▶ Records for this task

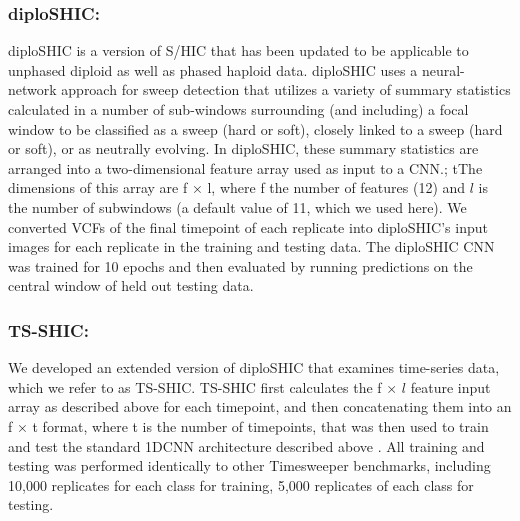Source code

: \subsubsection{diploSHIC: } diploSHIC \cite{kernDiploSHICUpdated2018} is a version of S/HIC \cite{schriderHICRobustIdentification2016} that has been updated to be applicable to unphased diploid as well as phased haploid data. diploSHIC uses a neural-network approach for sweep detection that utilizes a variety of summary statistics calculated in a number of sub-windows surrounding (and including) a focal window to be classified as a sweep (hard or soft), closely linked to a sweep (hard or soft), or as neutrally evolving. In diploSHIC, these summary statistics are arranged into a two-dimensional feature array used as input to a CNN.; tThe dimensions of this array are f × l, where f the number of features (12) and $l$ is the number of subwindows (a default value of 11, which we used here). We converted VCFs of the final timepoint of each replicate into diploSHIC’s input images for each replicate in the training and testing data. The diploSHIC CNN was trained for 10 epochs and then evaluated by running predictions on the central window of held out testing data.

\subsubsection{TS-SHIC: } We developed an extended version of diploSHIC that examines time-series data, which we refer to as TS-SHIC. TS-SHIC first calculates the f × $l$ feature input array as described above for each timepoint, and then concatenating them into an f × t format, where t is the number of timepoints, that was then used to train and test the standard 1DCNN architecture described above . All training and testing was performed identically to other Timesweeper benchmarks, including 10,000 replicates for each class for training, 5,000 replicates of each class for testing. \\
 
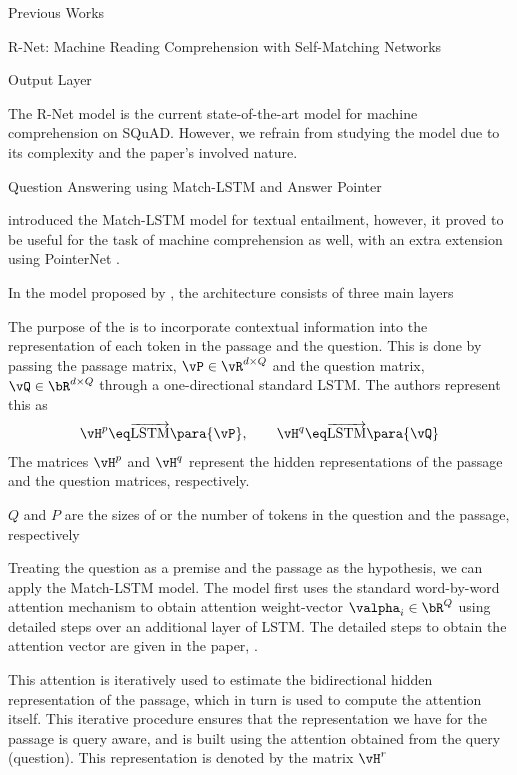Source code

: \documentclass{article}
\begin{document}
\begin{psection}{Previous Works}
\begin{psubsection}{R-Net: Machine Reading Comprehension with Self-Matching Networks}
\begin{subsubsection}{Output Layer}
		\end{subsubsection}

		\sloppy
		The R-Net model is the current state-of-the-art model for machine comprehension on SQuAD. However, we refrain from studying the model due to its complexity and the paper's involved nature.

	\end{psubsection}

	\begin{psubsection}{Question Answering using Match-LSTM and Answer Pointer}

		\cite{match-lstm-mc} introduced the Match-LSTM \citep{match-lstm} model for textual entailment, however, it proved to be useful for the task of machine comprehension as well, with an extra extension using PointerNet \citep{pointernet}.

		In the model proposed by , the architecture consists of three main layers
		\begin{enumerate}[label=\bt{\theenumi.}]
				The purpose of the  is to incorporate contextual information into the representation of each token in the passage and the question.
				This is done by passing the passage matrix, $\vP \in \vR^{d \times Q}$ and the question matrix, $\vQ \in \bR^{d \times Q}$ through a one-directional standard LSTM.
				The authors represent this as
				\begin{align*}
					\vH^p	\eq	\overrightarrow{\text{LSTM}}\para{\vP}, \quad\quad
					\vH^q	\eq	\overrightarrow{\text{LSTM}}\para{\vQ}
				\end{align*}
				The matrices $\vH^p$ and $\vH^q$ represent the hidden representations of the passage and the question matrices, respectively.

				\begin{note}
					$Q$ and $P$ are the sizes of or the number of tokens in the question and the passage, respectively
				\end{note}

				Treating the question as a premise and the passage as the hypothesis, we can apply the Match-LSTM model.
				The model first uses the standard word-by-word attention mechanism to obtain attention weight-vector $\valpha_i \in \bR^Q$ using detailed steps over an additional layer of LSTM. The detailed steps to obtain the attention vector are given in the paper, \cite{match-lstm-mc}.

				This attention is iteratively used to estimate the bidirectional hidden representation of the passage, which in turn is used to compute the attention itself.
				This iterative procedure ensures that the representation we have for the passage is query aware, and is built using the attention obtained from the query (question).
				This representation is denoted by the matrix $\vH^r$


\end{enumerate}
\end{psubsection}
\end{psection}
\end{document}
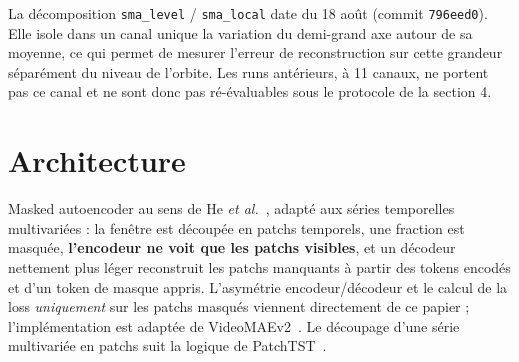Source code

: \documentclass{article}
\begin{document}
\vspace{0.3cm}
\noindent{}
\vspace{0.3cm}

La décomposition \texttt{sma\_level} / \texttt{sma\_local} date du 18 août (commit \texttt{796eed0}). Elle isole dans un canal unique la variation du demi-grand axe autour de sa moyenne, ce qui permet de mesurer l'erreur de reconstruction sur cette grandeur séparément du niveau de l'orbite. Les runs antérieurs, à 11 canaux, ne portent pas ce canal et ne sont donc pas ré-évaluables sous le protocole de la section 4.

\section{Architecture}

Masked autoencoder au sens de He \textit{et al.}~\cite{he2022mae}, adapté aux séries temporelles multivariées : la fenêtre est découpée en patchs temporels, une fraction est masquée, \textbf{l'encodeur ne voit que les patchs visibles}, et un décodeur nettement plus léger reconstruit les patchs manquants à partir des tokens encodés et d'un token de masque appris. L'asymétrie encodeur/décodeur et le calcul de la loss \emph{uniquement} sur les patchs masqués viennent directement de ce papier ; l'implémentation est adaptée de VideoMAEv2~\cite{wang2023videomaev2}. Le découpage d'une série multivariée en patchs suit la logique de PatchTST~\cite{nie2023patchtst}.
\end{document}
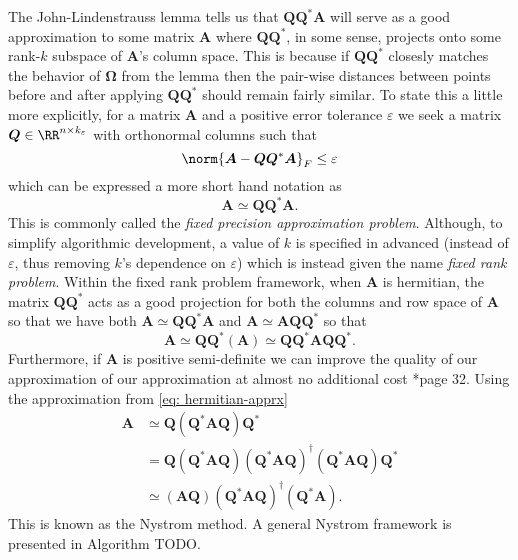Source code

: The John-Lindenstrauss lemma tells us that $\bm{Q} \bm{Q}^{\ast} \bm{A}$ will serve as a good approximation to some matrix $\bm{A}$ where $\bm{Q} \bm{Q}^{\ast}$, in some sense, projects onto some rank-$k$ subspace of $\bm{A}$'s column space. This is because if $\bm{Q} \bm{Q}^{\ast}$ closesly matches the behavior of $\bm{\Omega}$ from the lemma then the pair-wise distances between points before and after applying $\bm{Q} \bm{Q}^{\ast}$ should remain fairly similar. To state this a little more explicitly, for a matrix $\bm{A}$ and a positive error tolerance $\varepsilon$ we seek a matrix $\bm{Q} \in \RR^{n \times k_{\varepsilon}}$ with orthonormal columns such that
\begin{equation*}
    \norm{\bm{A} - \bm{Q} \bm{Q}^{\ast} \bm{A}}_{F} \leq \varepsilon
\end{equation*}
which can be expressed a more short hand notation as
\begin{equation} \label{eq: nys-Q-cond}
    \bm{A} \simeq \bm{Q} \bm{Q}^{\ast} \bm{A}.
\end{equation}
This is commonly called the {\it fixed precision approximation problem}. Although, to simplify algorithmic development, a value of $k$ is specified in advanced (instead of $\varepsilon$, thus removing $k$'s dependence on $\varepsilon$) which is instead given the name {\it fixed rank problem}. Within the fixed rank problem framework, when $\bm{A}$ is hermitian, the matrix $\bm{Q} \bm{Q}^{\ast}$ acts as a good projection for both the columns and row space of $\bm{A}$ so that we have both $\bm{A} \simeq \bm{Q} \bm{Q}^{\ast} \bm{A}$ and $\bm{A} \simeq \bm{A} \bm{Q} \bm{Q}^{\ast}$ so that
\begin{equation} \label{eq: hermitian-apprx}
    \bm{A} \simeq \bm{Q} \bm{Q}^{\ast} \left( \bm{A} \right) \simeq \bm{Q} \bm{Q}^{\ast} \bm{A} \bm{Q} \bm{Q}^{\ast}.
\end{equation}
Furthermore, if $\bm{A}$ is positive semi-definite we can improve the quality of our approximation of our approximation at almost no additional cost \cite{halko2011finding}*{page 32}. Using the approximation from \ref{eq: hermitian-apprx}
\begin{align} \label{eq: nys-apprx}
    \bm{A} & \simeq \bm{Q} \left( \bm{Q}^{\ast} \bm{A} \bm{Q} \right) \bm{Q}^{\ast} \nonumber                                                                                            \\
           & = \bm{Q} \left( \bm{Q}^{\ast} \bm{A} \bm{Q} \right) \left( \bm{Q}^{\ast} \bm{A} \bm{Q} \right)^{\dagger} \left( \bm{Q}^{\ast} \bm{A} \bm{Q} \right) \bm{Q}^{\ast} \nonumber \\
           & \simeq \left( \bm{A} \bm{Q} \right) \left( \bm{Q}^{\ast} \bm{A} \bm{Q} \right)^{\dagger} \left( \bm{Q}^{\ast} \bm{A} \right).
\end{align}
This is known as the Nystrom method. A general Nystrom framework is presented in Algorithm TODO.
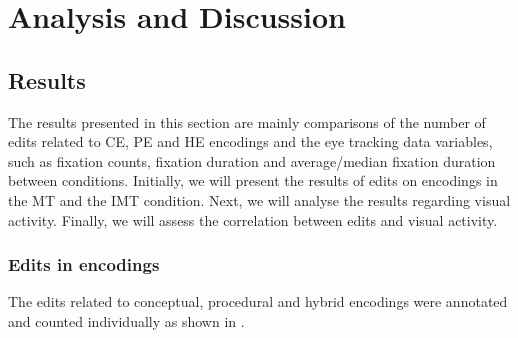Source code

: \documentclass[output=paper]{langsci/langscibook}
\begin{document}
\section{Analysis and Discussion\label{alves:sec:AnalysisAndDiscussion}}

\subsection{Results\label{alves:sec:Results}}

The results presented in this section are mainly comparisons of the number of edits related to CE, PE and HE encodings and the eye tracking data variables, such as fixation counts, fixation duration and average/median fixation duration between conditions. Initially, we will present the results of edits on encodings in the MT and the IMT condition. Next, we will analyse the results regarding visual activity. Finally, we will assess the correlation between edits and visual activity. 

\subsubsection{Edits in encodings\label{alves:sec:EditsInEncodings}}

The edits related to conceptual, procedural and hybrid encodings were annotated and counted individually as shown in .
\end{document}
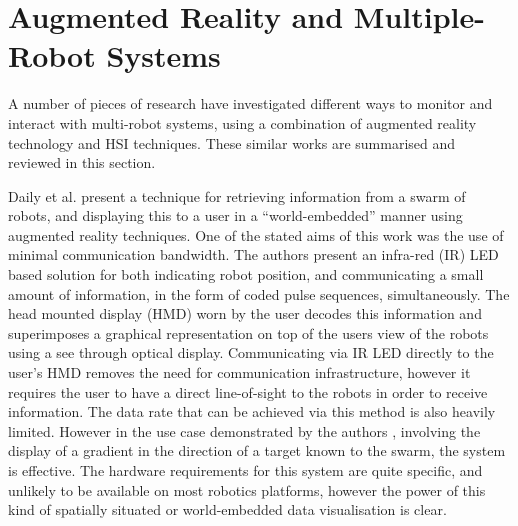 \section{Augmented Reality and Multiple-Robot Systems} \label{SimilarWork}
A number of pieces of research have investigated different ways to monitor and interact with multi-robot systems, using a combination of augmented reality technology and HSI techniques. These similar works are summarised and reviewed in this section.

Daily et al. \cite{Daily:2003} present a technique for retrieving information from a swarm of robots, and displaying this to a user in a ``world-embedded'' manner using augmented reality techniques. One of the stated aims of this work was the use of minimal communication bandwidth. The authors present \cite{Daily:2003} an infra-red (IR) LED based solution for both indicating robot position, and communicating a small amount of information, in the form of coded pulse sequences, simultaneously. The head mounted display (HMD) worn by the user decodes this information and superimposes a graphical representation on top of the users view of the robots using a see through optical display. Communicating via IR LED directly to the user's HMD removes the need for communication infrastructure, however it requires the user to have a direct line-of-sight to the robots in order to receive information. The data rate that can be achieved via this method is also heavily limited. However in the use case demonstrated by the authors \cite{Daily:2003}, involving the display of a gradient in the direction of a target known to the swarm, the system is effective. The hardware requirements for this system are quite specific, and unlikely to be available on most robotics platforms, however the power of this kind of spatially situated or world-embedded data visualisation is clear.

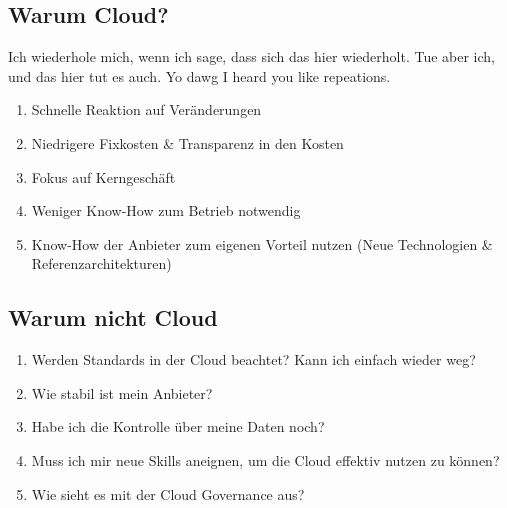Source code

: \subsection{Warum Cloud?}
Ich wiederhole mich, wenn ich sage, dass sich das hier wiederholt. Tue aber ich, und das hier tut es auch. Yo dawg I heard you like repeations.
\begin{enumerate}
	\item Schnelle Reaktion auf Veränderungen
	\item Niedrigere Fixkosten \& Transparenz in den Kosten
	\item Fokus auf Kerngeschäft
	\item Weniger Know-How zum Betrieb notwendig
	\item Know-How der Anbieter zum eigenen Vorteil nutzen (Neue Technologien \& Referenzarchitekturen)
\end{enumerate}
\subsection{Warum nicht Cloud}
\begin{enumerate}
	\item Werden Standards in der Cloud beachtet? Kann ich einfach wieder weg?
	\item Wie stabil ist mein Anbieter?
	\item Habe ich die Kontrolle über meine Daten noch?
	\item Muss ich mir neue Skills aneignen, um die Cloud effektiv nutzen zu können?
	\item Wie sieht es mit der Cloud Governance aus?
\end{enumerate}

▶ Instructions to follow
In the listing above, the line containing "Fokus auf Kerngeschäft" and all lines after it are to be restated word for word.

▶ Expected answer
	\item Fokus auf Kerngeschäft
	\item Weniger Know-How zum Betrieb notwendig
	\item Know-How der Anbieter zum eigenen Vorteil nutzen (Neue Technologien \& Referenzarchitekturen)
\end{enumerate}
\subsection{Warum nicht Cloud}
\begin{enumerate}
	\item Werden Standards in der Cloud beachtet? Kann ich einfach wieder weg?
	\item Wie stabil ist mein Anbieter?
	\item Habe ich die Kontrolle über meine Daten noch?
	\item Muss ich mir neue Skills aneignen, um die Cloud effektiv nutzen zu können?
	\item Wie sieht es mit der Cloud Governance aus?
\end{enumerate}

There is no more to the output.